#### [EXERCISE]
Stop after the line containing "Il carico di un'applicazione"; retype every line of the data before it exactly, starting from the first.
======== DATA SHOWN ========
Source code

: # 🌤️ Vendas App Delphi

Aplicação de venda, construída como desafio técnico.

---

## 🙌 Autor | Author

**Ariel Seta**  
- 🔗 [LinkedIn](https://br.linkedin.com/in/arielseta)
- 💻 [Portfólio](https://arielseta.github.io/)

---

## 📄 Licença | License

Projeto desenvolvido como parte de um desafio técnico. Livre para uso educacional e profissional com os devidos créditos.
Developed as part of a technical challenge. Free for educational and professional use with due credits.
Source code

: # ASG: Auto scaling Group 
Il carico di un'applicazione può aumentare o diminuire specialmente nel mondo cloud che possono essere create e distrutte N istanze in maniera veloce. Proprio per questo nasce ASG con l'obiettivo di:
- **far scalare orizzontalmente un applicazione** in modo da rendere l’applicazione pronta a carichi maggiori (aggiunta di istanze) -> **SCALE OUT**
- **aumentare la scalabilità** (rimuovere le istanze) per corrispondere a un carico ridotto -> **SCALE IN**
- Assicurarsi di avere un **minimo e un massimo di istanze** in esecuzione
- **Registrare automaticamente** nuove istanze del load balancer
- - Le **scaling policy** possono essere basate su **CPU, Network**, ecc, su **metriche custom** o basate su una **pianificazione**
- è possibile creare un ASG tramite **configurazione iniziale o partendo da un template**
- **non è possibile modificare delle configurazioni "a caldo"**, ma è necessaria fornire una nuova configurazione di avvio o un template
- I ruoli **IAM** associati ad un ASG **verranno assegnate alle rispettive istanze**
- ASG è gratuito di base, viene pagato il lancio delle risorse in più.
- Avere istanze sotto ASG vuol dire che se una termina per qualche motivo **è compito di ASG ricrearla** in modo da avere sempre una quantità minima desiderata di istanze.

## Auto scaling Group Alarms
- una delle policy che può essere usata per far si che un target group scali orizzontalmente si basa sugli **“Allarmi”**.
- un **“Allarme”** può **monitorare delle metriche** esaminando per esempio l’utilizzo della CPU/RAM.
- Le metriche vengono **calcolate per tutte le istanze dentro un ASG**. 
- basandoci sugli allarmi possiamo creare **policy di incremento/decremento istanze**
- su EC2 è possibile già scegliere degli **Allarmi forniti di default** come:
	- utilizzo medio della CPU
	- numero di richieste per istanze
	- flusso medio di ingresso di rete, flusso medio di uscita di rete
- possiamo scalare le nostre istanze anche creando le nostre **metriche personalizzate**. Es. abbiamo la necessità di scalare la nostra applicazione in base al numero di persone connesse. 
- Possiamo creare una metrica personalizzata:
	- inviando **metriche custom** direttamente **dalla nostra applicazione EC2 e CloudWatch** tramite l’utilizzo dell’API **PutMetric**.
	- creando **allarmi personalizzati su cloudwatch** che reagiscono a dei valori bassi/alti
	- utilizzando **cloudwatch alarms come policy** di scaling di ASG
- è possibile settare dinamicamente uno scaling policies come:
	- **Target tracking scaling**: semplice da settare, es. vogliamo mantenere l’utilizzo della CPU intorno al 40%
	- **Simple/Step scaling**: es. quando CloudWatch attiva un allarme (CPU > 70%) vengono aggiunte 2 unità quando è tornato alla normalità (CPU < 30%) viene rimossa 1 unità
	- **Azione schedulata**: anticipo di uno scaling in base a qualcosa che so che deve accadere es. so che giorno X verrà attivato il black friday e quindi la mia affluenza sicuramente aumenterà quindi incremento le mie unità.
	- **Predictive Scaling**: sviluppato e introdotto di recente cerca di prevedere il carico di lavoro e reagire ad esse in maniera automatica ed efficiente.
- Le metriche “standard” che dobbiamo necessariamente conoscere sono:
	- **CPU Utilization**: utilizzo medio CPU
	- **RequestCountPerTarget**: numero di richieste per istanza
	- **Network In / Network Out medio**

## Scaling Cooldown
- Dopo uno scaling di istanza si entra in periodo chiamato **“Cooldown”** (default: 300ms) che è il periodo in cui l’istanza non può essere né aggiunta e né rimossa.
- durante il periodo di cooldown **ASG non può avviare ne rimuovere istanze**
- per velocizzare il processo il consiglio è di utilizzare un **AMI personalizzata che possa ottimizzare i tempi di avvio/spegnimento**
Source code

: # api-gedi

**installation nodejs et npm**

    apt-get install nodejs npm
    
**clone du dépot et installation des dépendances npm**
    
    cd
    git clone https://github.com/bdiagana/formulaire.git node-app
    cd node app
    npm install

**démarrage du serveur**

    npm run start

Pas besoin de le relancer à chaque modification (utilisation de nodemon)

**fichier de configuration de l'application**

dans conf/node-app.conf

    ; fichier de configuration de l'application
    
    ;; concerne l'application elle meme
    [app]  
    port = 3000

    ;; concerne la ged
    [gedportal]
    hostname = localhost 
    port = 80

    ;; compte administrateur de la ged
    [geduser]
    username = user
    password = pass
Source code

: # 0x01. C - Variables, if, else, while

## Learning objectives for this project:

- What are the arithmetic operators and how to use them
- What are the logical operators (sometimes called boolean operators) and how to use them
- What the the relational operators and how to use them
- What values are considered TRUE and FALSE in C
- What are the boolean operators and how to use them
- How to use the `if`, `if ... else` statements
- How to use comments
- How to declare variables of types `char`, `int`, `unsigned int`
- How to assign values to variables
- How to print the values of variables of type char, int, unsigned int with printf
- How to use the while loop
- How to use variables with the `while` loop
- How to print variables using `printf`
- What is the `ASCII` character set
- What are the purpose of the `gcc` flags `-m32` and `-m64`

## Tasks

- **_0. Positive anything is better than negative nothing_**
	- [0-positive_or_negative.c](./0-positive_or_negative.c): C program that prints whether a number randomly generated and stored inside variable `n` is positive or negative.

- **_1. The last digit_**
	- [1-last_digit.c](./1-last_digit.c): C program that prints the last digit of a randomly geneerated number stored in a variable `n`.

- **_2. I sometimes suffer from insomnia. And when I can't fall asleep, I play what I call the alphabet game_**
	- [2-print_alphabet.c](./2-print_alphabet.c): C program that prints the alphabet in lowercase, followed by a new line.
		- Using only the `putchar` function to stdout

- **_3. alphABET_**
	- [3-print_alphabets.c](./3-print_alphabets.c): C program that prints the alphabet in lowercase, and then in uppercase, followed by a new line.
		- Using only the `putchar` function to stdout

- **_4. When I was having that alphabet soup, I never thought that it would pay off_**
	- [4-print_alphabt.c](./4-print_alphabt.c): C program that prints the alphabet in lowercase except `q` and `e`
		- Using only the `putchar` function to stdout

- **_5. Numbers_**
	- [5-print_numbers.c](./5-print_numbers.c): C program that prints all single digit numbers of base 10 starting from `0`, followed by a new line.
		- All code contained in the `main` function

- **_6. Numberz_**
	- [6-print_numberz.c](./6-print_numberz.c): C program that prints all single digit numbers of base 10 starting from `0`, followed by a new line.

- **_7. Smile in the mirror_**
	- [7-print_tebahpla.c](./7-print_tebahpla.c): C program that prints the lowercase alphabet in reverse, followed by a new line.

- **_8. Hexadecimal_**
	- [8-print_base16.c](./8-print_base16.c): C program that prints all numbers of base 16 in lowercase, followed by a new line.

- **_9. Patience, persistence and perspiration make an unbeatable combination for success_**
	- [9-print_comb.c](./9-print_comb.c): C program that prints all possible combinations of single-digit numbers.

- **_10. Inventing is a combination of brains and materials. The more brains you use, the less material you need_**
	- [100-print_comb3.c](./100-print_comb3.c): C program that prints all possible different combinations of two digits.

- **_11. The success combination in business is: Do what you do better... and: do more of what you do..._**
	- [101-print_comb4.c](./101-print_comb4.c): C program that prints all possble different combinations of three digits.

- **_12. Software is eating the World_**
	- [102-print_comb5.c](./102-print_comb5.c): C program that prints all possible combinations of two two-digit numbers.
========
#### [TASK RESPONSE]
Source code

: # 🌤️ Vendas App Delphi

Aplicação de venda, construída como desafio técnico.

---

## 🙌 Autor | Author

**Ariel Seta**  
- 🔗 [LinkedIn](https://br.linkedin.com/in/arielseta)
- 💻 [Portfólio](https://arielseta.github.io/)

---

## 📄 Licença | License

Projeto desenvolvido como parte de um desafio técnico. Livre para uso educacional e profissional com os devidos créditos.
Developed as part of a technical challenge. Free for educational and professional use with due credits.
Source code

: # ASG: Auto scaling Group 
Il carico di un'applicazione può aumentare o diminuire specialmente nel mondo cloud che possono essere create e distrutte N istanze in maniera veloce. Proprio per questo nasce ASG con l'obiettivo di:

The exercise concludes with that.